• [What you need to do] Your task is to copy each line of the records that includes the string "Visão".

(Stored dataset items)
○ ○ ○ ○ ○

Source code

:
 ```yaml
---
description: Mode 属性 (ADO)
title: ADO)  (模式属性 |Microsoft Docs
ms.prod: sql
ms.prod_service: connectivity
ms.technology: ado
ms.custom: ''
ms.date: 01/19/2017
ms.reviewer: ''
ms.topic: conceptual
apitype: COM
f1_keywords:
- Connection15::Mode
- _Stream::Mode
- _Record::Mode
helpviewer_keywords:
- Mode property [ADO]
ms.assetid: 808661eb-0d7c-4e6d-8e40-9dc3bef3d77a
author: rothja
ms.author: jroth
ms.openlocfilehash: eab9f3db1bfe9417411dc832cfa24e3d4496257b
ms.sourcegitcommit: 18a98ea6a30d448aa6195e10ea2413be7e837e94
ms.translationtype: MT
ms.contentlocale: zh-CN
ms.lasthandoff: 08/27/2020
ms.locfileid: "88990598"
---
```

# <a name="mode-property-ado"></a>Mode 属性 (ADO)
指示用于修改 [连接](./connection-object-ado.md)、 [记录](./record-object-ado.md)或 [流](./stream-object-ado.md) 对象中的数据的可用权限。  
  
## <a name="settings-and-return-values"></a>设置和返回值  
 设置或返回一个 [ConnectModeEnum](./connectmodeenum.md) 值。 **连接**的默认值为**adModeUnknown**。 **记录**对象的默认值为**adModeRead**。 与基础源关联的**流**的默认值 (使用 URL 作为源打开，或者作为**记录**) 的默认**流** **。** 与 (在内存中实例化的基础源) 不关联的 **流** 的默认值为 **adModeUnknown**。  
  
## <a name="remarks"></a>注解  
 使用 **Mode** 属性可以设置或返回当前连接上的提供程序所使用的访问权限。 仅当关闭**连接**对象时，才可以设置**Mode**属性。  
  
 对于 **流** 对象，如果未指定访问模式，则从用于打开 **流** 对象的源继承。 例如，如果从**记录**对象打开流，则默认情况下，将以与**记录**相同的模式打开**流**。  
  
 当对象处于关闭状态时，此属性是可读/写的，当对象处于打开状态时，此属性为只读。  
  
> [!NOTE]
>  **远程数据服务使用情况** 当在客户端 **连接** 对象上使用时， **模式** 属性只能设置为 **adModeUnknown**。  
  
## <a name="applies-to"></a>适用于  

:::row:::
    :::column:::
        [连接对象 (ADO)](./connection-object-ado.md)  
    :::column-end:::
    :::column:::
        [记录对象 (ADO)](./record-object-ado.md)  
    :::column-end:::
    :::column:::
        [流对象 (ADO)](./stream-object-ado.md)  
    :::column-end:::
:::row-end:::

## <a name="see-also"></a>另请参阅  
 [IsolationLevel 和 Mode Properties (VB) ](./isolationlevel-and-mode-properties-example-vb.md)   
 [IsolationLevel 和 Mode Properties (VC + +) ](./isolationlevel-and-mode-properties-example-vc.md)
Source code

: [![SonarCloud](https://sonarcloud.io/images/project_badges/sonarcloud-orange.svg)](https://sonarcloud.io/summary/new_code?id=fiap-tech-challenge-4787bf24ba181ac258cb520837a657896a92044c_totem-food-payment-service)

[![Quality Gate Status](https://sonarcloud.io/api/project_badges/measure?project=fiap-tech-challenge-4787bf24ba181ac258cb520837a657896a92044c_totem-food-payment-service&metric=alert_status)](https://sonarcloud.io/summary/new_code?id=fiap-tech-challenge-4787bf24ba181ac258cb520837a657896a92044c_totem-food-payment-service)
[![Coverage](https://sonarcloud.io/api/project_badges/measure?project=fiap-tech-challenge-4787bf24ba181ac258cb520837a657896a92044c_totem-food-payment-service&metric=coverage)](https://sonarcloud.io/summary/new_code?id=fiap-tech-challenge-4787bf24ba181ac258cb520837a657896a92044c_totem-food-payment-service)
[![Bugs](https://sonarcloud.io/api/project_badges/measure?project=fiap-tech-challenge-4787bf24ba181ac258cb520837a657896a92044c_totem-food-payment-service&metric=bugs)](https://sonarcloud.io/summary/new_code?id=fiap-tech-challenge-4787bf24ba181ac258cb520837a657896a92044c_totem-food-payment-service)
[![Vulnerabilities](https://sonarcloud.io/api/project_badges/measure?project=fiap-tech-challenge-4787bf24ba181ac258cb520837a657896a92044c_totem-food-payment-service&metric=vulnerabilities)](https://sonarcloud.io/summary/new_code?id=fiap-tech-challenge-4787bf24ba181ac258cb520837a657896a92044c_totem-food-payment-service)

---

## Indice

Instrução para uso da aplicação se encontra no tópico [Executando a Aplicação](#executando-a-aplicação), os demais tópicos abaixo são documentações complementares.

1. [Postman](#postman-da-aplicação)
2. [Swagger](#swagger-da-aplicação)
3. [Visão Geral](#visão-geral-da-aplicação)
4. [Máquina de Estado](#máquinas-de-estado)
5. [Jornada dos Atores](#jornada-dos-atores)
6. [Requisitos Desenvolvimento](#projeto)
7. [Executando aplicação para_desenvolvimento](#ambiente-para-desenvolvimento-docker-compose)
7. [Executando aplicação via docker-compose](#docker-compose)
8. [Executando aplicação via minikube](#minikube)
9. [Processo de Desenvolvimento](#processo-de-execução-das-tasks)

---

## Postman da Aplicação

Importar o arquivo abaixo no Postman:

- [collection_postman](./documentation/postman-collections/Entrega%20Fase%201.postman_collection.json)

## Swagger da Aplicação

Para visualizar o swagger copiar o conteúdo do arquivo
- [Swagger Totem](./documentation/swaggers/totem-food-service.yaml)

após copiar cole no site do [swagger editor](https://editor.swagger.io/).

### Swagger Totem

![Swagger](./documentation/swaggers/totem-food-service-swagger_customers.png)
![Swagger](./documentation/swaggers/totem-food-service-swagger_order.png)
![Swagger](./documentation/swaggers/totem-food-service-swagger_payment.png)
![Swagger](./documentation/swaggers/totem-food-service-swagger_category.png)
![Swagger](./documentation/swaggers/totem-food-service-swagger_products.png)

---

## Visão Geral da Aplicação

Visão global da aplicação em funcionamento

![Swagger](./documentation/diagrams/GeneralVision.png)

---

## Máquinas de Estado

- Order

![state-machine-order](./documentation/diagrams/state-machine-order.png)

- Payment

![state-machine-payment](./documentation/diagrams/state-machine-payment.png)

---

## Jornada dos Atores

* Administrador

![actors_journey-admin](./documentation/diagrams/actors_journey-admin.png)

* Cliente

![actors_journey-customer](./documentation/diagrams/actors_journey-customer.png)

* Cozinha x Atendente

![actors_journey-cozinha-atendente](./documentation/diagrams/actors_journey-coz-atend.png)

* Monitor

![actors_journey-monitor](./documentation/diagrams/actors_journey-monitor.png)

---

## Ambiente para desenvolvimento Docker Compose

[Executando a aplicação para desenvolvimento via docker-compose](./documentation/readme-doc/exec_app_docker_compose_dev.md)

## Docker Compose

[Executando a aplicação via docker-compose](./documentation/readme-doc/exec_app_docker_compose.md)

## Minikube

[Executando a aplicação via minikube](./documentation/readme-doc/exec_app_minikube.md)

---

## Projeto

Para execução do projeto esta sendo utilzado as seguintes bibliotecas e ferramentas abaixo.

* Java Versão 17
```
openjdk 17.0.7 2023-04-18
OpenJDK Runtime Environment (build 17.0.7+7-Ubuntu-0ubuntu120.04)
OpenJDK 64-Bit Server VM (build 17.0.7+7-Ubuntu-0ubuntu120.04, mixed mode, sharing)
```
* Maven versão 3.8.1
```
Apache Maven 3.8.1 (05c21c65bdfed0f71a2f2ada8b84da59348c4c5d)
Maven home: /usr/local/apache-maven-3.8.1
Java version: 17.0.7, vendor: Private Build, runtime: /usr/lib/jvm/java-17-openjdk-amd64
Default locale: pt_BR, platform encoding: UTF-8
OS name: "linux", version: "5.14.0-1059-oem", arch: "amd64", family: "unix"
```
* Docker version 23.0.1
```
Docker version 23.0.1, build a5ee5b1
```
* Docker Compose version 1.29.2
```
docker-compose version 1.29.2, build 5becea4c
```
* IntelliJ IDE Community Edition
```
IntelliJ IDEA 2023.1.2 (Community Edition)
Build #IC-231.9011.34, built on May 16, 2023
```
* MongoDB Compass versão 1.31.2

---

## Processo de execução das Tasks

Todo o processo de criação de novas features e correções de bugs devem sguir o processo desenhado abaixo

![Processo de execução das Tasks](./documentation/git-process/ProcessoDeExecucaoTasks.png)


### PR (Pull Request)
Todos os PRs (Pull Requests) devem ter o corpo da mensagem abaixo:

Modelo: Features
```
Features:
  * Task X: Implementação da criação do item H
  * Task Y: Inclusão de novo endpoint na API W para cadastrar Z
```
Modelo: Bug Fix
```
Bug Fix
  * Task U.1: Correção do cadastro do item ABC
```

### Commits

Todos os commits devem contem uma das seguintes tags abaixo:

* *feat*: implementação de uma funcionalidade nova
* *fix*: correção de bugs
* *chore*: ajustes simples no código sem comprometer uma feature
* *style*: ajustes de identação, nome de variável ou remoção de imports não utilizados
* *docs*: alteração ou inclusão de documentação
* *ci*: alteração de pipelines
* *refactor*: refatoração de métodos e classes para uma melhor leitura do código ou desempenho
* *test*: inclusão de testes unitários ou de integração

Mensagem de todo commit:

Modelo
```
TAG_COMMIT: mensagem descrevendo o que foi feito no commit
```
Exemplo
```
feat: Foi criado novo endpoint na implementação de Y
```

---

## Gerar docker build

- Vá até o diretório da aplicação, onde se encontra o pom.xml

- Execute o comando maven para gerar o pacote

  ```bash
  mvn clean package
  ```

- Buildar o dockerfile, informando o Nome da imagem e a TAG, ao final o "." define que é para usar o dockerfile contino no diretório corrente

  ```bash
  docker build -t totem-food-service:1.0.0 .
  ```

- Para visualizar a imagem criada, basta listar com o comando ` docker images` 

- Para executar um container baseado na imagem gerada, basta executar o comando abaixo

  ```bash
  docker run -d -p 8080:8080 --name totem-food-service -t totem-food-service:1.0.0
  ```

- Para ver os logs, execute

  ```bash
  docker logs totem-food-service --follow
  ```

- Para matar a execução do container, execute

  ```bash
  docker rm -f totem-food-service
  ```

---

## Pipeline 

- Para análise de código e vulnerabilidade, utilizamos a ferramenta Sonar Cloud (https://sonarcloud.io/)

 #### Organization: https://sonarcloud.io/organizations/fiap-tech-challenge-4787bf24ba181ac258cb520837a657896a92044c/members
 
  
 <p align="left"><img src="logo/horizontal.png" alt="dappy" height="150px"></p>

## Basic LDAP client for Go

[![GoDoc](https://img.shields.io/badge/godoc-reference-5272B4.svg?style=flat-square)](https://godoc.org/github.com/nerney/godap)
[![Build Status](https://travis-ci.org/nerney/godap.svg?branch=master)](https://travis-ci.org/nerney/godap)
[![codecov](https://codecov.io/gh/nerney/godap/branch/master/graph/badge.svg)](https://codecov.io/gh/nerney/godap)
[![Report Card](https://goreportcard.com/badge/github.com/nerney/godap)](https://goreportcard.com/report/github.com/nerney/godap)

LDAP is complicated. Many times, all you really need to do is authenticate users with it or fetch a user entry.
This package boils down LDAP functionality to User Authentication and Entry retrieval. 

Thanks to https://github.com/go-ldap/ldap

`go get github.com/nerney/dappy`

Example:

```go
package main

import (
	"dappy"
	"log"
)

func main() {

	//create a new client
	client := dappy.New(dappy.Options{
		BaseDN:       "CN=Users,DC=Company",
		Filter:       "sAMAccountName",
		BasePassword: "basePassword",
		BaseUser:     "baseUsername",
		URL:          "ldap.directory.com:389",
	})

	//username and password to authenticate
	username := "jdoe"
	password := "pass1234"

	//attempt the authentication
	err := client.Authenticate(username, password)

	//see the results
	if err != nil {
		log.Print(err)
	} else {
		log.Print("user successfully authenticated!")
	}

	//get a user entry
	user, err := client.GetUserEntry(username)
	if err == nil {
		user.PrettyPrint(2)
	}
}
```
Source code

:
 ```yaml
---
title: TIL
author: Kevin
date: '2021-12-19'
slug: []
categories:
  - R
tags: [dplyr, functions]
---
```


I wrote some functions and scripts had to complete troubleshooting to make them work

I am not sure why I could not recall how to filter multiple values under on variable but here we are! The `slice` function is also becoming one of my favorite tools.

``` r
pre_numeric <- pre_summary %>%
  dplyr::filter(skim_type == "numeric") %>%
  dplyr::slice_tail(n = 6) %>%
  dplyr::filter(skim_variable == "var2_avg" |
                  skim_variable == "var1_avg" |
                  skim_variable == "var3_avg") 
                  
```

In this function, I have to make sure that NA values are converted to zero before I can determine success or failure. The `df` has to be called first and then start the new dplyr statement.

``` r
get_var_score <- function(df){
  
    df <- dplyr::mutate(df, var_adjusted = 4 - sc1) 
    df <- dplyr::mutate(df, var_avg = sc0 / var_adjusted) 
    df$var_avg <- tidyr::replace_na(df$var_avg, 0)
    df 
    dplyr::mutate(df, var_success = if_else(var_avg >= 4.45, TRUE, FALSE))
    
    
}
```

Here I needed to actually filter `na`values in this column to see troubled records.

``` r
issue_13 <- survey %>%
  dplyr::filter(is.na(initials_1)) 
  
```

○ ○ ○ ○ ○

• [Response to the exercise]
3. [Visão Geral](#visão-geral-da-aplicação)
## Visão Geral da Aplicação
Visão global da aplicação em funcionamento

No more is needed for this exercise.